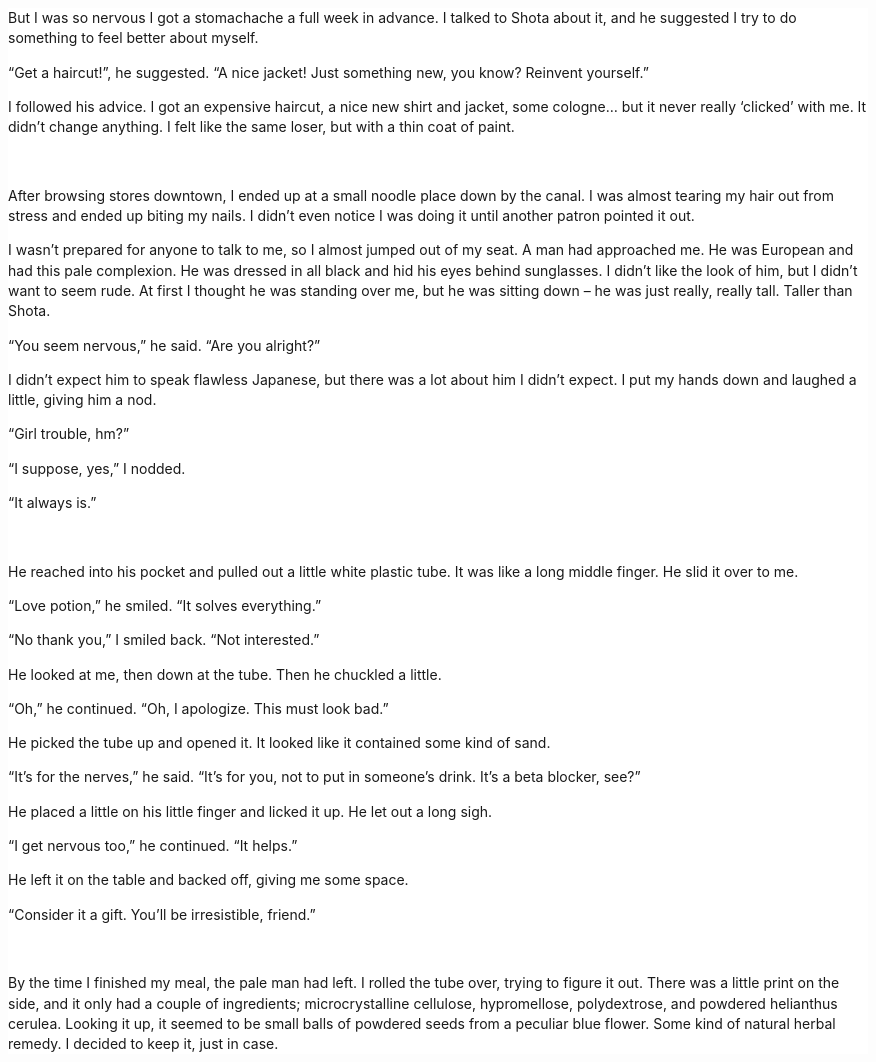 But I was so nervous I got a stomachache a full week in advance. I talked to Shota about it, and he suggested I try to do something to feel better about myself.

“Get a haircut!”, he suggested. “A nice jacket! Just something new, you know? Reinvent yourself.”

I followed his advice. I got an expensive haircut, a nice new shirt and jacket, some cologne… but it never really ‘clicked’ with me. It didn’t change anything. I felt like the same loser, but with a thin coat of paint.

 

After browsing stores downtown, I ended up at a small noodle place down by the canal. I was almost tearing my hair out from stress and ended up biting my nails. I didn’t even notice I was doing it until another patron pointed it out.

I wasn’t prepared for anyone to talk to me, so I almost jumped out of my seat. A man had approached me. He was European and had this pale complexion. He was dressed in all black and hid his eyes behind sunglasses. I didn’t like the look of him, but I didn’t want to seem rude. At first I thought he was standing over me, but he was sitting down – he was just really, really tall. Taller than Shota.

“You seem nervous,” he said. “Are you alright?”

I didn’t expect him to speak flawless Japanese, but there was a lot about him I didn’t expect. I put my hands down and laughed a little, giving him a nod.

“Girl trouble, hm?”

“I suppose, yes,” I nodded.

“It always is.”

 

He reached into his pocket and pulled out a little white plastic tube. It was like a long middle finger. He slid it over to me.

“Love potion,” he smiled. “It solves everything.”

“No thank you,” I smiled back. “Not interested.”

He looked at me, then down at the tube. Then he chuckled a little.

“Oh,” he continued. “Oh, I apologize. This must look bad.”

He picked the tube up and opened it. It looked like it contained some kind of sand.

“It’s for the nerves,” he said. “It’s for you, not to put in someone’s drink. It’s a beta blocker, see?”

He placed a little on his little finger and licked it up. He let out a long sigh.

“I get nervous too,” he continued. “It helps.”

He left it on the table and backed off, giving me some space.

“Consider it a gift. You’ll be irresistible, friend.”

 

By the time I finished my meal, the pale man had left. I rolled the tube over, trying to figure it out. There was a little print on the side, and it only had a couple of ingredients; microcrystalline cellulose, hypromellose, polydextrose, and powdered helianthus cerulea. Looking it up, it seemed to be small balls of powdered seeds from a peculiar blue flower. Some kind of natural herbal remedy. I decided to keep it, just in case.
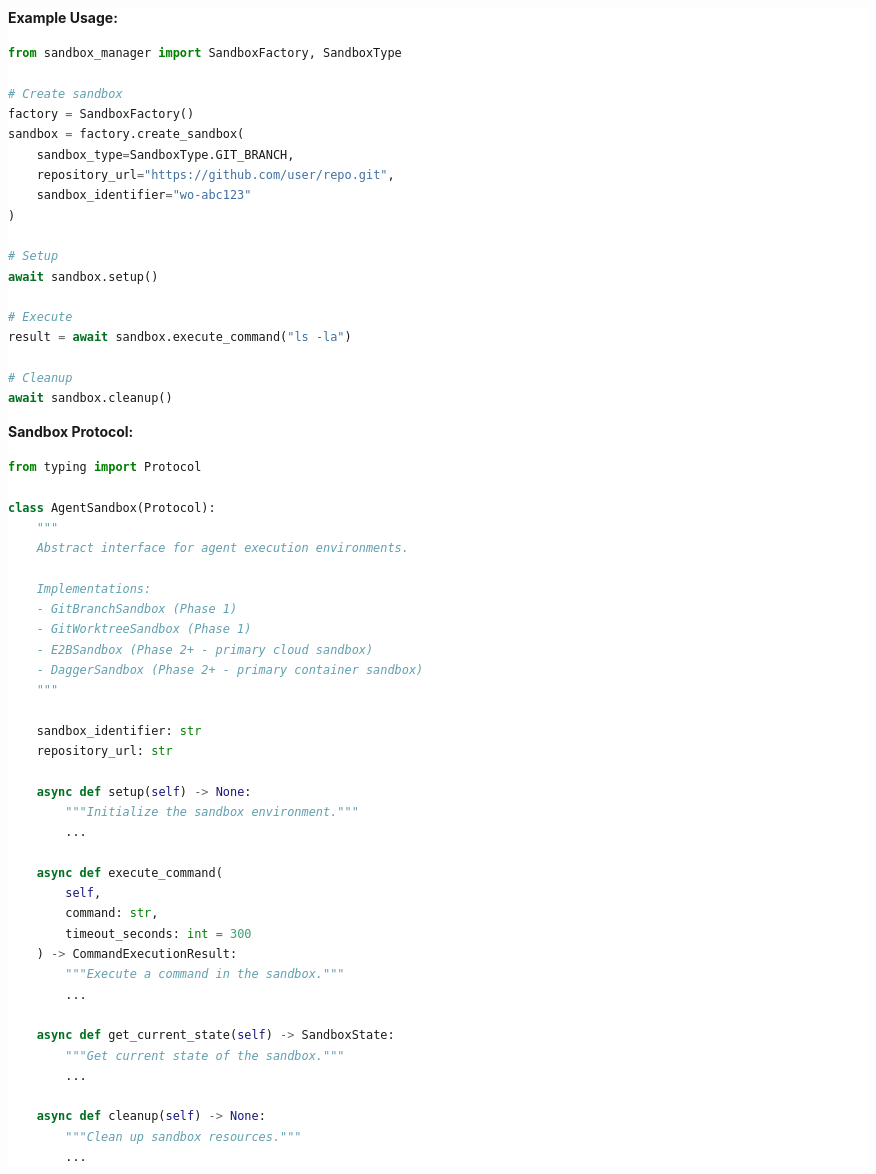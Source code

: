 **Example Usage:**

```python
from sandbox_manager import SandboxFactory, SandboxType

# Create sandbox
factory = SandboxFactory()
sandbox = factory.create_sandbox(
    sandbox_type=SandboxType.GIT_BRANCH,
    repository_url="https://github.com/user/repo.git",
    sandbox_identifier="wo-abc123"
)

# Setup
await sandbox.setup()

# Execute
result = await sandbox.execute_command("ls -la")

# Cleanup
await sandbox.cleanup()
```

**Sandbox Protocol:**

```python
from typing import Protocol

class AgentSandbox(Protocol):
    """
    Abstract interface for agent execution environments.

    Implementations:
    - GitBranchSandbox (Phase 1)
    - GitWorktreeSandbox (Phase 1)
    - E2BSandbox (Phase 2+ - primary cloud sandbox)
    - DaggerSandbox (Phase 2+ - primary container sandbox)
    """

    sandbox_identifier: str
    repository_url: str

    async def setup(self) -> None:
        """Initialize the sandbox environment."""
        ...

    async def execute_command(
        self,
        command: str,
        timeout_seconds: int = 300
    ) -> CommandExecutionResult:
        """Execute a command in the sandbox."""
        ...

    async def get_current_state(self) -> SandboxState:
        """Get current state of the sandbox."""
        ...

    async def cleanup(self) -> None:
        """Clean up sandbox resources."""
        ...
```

☆ ☆ ☆ ☆ ☆ ☆ ☆

* _WHAT IS REQUIRED_
Nothing but a number should be given: the count of lines above in which the word "None" occurs.

* _SOLVED PROBLEM_
2